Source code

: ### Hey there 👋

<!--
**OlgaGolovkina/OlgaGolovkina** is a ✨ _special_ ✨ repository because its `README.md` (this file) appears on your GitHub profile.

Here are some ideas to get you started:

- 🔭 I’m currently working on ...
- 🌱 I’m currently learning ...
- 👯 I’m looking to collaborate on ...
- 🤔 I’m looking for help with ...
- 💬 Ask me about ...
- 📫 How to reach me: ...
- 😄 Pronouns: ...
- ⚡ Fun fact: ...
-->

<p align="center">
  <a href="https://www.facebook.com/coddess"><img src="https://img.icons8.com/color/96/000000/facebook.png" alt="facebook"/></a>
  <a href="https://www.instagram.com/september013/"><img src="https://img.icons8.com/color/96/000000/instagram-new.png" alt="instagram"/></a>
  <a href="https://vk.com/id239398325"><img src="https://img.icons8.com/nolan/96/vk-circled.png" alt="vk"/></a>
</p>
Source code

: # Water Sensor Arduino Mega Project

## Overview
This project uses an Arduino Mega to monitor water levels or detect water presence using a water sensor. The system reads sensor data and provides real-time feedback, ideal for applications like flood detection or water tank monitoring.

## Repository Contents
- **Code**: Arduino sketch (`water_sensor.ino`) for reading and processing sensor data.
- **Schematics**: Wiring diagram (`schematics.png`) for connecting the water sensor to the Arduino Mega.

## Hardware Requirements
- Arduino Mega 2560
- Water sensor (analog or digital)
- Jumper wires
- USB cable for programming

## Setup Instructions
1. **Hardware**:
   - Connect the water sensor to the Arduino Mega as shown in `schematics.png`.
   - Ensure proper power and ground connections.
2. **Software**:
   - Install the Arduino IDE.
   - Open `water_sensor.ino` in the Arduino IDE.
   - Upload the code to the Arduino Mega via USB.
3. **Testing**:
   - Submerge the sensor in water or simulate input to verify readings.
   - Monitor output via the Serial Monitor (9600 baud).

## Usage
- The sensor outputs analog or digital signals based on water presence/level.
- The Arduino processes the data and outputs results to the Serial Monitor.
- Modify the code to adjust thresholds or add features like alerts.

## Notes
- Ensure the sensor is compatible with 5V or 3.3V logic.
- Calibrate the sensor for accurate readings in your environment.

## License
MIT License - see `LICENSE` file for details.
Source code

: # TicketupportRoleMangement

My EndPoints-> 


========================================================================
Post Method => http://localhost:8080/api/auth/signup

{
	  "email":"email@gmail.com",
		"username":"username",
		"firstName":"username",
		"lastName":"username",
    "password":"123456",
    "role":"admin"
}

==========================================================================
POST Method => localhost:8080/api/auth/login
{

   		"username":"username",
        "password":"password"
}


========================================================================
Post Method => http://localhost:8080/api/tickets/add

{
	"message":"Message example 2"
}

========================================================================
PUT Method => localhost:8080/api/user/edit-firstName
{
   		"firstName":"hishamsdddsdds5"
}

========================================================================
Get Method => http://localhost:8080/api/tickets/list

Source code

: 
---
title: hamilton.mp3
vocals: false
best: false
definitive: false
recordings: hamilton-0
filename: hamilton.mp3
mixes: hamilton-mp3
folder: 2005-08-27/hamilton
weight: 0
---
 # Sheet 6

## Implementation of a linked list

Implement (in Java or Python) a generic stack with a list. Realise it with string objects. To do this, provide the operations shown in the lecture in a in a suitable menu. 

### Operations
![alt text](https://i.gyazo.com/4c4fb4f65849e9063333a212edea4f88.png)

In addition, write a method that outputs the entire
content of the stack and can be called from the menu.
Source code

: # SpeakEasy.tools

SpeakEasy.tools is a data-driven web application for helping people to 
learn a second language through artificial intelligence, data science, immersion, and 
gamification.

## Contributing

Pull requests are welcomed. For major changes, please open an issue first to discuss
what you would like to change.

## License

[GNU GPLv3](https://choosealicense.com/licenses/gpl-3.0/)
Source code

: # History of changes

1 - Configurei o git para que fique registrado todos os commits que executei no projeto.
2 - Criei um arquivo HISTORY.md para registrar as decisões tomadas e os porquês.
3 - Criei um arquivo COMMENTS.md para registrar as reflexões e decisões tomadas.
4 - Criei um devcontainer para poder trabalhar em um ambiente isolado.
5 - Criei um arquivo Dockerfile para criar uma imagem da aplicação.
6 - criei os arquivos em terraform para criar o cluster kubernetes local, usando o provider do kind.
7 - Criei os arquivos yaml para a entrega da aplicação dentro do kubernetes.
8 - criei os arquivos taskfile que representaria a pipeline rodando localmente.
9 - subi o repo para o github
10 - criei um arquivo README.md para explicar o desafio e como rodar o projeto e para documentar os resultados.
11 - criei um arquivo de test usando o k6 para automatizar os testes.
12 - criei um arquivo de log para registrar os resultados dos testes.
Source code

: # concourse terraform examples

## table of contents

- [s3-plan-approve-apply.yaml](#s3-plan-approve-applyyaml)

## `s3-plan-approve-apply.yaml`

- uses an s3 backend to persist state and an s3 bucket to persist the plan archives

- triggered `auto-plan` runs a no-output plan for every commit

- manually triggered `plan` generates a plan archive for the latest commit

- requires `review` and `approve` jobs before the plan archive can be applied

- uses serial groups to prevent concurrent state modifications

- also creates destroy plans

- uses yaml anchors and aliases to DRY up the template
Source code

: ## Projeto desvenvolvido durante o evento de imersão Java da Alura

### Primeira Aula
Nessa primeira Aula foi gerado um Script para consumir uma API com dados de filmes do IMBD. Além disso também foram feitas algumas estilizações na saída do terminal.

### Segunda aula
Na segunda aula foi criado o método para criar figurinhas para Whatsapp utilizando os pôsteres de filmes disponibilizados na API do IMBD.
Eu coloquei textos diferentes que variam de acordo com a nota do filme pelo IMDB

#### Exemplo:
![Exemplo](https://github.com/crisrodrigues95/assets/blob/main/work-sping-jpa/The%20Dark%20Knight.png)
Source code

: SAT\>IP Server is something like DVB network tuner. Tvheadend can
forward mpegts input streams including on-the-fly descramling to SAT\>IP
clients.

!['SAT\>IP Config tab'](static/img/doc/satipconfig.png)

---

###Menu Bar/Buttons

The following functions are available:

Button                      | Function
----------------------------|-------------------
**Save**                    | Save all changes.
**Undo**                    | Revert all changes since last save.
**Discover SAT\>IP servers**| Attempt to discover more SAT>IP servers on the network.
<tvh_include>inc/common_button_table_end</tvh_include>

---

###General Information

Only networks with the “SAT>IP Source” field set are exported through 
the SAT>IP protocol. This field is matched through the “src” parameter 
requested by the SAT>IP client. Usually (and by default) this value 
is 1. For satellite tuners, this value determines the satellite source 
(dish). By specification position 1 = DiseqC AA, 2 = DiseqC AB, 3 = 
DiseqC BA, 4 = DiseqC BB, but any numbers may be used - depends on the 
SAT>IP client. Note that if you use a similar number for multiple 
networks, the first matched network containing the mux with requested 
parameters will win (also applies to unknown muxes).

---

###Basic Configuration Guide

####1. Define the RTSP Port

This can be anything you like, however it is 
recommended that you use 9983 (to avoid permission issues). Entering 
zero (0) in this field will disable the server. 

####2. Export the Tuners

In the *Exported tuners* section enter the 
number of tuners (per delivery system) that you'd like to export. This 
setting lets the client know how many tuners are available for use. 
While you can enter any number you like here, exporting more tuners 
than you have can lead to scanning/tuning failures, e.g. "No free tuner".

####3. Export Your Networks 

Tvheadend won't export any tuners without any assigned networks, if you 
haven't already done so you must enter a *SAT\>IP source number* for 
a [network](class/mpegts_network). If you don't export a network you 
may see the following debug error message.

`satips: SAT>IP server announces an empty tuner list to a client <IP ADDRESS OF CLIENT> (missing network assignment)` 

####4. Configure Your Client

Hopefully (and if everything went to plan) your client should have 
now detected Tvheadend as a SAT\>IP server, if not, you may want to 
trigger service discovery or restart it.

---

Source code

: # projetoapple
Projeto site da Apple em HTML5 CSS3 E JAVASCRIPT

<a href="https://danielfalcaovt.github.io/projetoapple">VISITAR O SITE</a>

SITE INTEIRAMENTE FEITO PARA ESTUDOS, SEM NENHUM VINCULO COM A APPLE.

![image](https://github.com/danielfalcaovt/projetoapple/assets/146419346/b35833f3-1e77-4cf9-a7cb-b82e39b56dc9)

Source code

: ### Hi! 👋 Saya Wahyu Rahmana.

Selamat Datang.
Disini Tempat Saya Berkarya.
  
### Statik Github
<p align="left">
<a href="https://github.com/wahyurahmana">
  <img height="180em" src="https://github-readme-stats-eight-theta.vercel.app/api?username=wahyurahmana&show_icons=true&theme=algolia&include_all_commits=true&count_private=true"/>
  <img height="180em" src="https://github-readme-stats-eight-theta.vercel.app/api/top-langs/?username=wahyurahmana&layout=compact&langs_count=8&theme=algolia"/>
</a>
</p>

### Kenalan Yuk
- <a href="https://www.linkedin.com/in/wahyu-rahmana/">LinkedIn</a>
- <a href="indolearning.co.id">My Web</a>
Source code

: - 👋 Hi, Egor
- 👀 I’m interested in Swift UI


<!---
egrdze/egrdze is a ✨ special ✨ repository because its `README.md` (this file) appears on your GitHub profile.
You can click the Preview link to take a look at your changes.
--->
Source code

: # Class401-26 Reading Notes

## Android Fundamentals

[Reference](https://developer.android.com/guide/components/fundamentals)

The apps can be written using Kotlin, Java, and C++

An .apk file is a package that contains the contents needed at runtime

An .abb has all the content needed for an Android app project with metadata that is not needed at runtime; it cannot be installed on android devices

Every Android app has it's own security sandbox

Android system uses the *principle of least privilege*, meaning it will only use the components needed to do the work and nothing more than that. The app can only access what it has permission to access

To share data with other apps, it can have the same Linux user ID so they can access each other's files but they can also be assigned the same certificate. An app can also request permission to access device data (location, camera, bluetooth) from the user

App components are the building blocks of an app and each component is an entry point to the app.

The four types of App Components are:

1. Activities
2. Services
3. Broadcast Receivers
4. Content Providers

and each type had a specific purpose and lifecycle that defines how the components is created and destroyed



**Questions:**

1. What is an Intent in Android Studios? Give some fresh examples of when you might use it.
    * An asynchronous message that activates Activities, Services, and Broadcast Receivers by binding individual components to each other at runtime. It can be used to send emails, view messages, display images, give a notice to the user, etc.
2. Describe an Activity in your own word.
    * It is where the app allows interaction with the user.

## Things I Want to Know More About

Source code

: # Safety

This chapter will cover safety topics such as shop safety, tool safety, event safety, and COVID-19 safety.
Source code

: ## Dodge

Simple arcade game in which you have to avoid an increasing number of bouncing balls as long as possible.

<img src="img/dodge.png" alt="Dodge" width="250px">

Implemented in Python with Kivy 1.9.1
* * *
Within the entries above, how many lines hold the string "algolia"? State the number with no other words.

# RESPONSE BOX
2